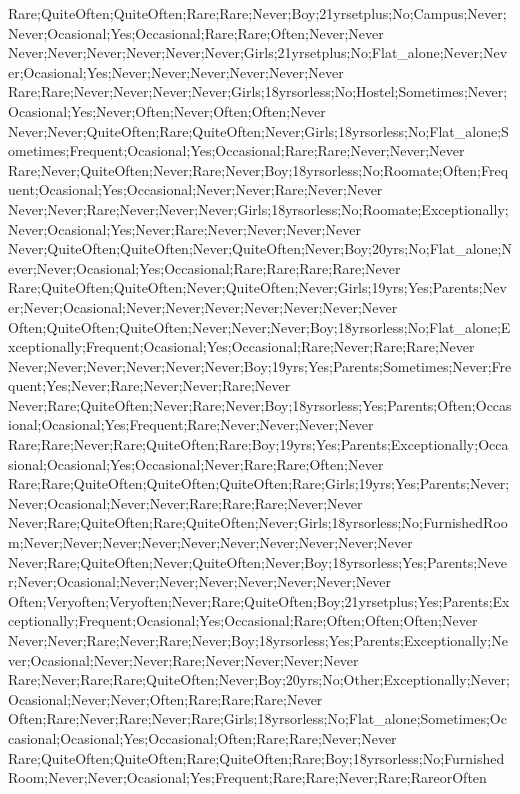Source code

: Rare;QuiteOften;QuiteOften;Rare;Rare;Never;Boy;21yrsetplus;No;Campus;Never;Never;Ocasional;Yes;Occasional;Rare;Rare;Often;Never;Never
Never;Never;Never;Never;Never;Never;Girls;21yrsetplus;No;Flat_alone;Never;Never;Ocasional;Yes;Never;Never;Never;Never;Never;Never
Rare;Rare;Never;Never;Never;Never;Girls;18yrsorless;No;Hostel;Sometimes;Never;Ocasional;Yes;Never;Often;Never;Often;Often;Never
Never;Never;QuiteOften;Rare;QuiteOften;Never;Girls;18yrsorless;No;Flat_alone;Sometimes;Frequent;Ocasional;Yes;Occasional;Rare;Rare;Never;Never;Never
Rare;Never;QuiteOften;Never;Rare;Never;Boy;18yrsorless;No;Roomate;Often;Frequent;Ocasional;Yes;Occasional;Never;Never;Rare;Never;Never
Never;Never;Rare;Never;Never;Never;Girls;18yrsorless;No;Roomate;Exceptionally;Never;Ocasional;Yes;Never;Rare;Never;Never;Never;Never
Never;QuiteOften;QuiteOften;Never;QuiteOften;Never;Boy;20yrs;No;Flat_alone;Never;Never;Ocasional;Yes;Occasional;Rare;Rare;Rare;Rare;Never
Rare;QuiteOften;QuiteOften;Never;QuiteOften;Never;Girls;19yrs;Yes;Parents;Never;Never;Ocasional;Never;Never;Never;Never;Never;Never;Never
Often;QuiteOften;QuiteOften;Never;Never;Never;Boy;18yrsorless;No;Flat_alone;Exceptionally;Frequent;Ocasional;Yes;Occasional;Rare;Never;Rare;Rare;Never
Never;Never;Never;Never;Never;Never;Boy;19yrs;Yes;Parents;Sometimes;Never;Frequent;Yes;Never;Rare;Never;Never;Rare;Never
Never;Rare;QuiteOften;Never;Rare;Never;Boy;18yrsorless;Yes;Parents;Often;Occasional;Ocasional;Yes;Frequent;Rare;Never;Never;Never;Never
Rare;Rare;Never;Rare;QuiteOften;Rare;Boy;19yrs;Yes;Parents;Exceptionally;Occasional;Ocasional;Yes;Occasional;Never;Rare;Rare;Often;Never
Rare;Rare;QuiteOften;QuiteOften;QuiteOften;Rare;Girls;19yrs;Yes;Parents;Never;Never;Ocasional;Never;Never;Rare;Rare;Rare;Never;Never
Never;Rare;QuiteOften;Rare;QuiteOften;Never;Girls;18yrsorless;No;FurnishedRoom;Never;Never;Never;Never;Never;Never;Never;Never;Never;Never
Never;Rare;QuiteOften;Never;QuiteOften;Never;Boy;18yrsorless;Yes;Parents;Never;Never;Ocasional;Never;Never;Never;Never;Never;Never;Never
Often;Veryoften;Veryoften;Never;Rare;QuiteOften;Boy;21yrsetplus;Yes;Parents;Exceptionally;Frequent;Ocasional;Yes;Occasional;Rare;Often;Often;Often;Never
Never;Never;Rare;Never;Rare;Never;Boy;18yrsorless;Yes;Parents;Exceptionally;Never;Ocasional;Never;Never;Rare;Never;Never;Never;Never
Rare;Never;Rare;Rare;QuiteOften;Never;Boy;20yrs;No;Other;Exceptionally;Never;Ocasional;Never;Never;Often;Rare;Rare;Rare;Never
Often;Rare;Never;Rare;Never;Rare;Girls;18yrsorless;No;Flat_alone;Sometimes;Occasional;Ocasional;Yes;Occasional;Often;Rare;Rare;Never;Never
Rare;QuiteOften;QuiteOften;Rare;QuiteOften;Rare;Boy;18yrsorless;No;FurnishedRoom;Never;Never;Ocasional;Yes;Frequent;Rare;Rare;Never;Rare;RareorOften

(What is expected):
Transcribe the data verbatim. No picture belongs in the result.

(Your response):
Source code

: Rare;QuiteOften;QuiteOften;Rare;Rare;Never;Boy;21yrsetplus;No;Campus;Never;Never;Ocasional;Yes;Occasional;Rare;Rare;Often;Never;Never
Never;Never;Never;Never;Never;Never;Girls;21yrsetplus;No;Flat_alone;Never;Never;Ocasional;Yes;Never;Never;Never;Never;Never;Never
Rare;Rare;Never;Never;Never;Never;Girls;18yrsorless;No;Hostel;Sometimes;Never;Ocasional;Yes;Never;Often;Never;Often;Often;Never
Never;Never;QuiteOften;Rare;QuiteOften;Never;Girls;18yrsorless;No;Flat_alone;Sometimes;Frequent;Ocasional;Yes;Occasional;Rare;Rare;Never;Never;Never
Rare;Never;QuiteOften;Never;Rare;Never;Boy;18yrsorless;No;Roomate;Often;Frequent;Ocasional;Yes;Occasional;Never;Never;Rare;Never;Never
Never;Never;Rare;Never;Never;Never;Girls;18yrsorless;No;Roomate;Exceptionally;Never;Ocasional;Yes;Never;Rare;Never;Never;Never;Never
Never;QuiteOften;QuiteOften;Never;QuiteOften;Never;Boy;20yrs;No;Flat_alone;Never;Never;Ocasional;Yes;Occasional;Rare;Rare;Rare;Rare;Never
Rare;QuiteOften;QuiteOften;Never;QuiteOften;Never;Girls;19yrs;Yes;Parents;Never;Never;Ocasional;Never;Never;Never;Never;Never;Never;Never
Often;QuiteOften;QuiteOften;Never;Never;Never;Boy;18yrsorless;No;Flat_alone;Exceptionally;Frequent;Ocasional;Yes;Occasional;Rare;Never;Rare;Rare;Never
Never;Never;Never;Never;Never;Never;Boy;19yrs;Yes;Parents;Sometimes;Never;Frequent;Yes;Never;Rare;Never;Never;Rare;Never
Never;Rare;QuiteOften;Never;Rare;Never;Boy;18yrsorless;Yes;Parents;Often;Occasional;Ocasional;Yes;Frequent;Rare;Never;Never;Never;Never
Rare;Rare;Never;Rare;QuiteOften;Rare;Boy;19yrs;Yes;Parents;Exceptionally;Occasional;Ocasional;Yes;Occasional;Never;Rare;Rare;Often;Never
Rare;Rare;QuiteOften;QuiteOften;QuiteOften;Rare;Girls;19yrs;Yes;Parents;Never;Never;Ocasional;Never;Never;Rare;Rare;Rare;Never;Never
Never;Rare;QuiteOften;Rare;QuiteOften;Never;Girls;18yrsorless;No;FurnishedRoom;Never;Never;Never;Never;Never;Never;Never;Never;Never;Never
Never;Rare;QuiteOften;Never;QuiteOften;Never;Boy;18yrsorless;Yes;Parents;Never;Never;Ocasional;Never;Never;Never;Never;Never;Never;Never
Often;Veryoften;Veryoften;Never;Rare;QuiteOften;Boy;21yrsetplus;Yes;Parents;Exceptionally;Frequent;Ocasional;Yes;Occasional;Rare;Often;Often;Often;Never
Never;Never;Rare;Never;Rare;Never;Boy;18yrsorless;Yes;Parents;Exceptionally;Never;Ocasional;Never;Never;Rare;Never;Never;Never;Never
Rare;Never;Rare;Rare;QuiteOften;Never;Boy;20yrs;No;Other;Exceptionally;Never;Ocasional;Never;Never;Often;Rare;Rare;Rare;Never
Often;Rare;Never;Rare;Never;Rare;Girls;18yrsorless;No;Flat_alone;Sometimes;Occasional;Ocasional;Yes;Occasional;Often;Rare;Rare;Never;Never
Rare;QuiteOften;QuiteOften;Rare;QuiteOften;Rare;Boy;18yrsorless;No;FurnishedRoom;Never;Never;Ocasional;Yes;Frequent;Rare;Rare;Never;Rare;RareorOften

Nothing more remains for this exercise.